R1 has been fun for me, it runs slow (down to ~1 t/s at 30K, from ~3 t/s at very low context) working on improving that. I'm not sure if the distill's also have the same recommendation but removing the thinking as recommended for multi round causes a lot of prompt reprocessing which also slows to a crawl.

The 32B version, on a 24GB card!? My friend, switch to exllama, its faster than reading speed for me at 30K-50K in tests, more is doable. Prompt processing is much faster too, especially if you allocate a bit of vram for 4096-token chunks and undervolt your card.

I've heard the distill's behave like R1, but still feel like the base models and that makes sense as they are just SFT finetunes.

Agreed, and I'm happy with this because I like base Qwen way more than instruct. EVA-Gutenberg is really good in its writing niche for the same reason, which is why I thought to merge them. But so far the merges... kinda just feel like Deepseek 32B, which is why I'm hesitant to even make comparisons.

I'm not sure if the distill's also have the same recommendation but removing the thinking as recommended for multi round causes a lot of prompt reprocessing which also slows to a crawl.

Yeah, I think this is more for uncached cloud usage, as I've been leaving the < think > sections for a few turns and it seems OK. And it's not like a Mistral model that starts to wobble after 12K.

Also a bit of a random question, what happened to your reddit account?

Heh, I'm surprised anyone noticed. I got randomly banned, I think for posting a few huggingface links in a comment? I can reinstate it by resetting my password, but I don't use Reddit outside /r/locallama anymore, so I haven't gotten around to it yet.

tdh111

1 day ago

•

edited 1 day ago

R1 has been fun for me, it runs slow (down to ~1 t/s at 30K, from ~3 t/s at very low context) working on improving that. I'm not sure if the distill's also have the same recommendation but removing the thinking as recommended for multi round causes a lot of prompt reprocessing which also slows to a crawl.

The 32B version, on a 24GB card!? My friend, switch to exllama, its faster than reading speed for me at 30K-50K in tests, more is doable.
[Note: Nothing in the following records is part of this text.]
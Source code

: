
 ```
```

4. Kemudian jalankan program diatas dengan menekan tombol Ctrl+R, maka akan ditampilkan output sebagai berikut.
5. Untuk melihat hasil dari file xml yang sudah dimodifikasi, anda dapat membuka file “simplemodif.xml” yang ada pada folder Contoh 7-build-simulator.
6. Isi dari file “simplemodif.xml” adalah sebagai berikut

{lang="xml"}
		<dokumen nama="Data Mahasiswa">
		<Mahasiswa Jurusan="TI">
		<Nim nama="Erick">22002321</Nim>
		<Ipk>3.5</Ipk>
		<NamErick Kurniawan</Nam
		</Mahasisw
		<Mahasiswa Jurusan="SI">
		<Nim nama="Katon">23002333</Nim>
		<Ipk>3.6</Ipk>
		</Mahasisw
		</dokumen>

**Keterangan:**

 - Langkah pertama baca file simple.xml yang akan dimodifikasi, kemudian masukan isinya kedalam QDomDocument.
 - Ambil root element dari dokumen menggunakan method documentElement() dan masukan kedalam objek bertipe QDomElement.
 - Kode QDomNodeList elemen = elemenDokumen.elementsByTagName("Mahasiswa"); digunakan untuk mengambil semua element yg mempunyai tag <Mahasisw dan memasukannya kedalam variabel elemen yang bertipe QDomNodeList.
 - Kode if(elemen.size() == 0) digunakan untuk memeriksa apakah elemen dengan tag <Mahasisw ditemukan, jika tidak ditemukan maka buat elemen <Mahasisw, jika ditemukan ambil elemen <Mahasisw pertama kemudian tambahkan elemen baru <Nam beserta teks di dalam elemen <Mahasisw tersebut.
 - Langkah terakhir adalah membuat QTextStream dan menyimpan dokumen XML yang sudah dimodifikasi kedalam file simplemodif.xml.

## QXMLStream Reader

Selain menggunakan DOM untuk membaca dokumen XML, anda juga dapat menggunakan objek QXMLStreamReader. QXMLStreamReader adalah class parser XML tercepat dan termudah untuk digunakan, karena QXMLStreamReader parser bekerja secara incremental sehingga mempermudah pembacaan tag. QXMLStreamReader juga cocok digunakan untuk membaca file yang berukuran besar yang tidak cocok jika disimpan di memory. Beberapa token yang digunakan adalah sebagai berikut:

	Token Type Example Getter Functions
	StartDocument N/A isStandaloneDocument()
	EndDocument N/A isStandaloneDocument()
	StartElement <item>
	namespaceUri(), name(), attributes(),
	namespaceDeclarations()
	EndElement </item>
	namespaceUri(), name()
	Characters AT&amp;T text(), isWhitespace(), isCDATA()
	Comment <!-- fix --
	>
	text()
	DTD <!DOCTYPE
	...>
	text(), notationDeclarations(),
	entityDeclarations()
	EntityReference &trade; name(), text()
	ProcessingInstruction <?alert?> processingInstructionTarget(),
Prompt processing is much faster too, especially if you allocate a bit of vram for 4096-token chunks and undervolt your card.

No the 671B one that is running CPU only (hopefully only for now, I know ktransformers shows the potential for partial offload on a Deepseek architecture). I do miss the speed of smaller EVA, but the difference in intelligence, and this fresh style has been fun for me. My 3090 can run a 32B fast fully offloaded on both llama.cpp or exllama. I just prefer ik_llama.cpp (a llama.cpp fork) for SOTA quants.

I've heard the distill's behave like R1, but still feel like the base models and that makes sense as they are just SFT finetunes.

Agreed, and I'm happy with this because I like base Qwen way more than instruct. EVA-Gutenberg is really good in its writing niche for the same reason, which is why I thought to merge them. But so far the merges... kinda just feel like Deepseek 32B, which is why I'm hesitant to even make comparisons.

I haven't tried any of the Distill's been so busy keeping up with optimizations and quanting of R1.

I'm not sure if the distill's also have the same recommendation but removing the thinking as recommended for multi round causes a lot of prompt reprocessing which also slows to a crawl.

Yeah, I think this is more for uncached cloud usage, as I've been leaving the < think > sections for a few turns and it seems OK. And it's not like a Mistral model that starts to wobble after 12K.

I've left them in for a bit, but it was never better and sometimes worse, now I just remove them.

Also a bit of a random question, what happened to your reddit account?

Heh, I'm surprised anyone noticed. I got randomly banned, I think for posting a few huggingface links in a comment? I can reinstate it by resetting my password, but I don't use Reddit outside /r/locallama anymore, so I haven't gotten around to it yet.

You had informational posts, especially about long context.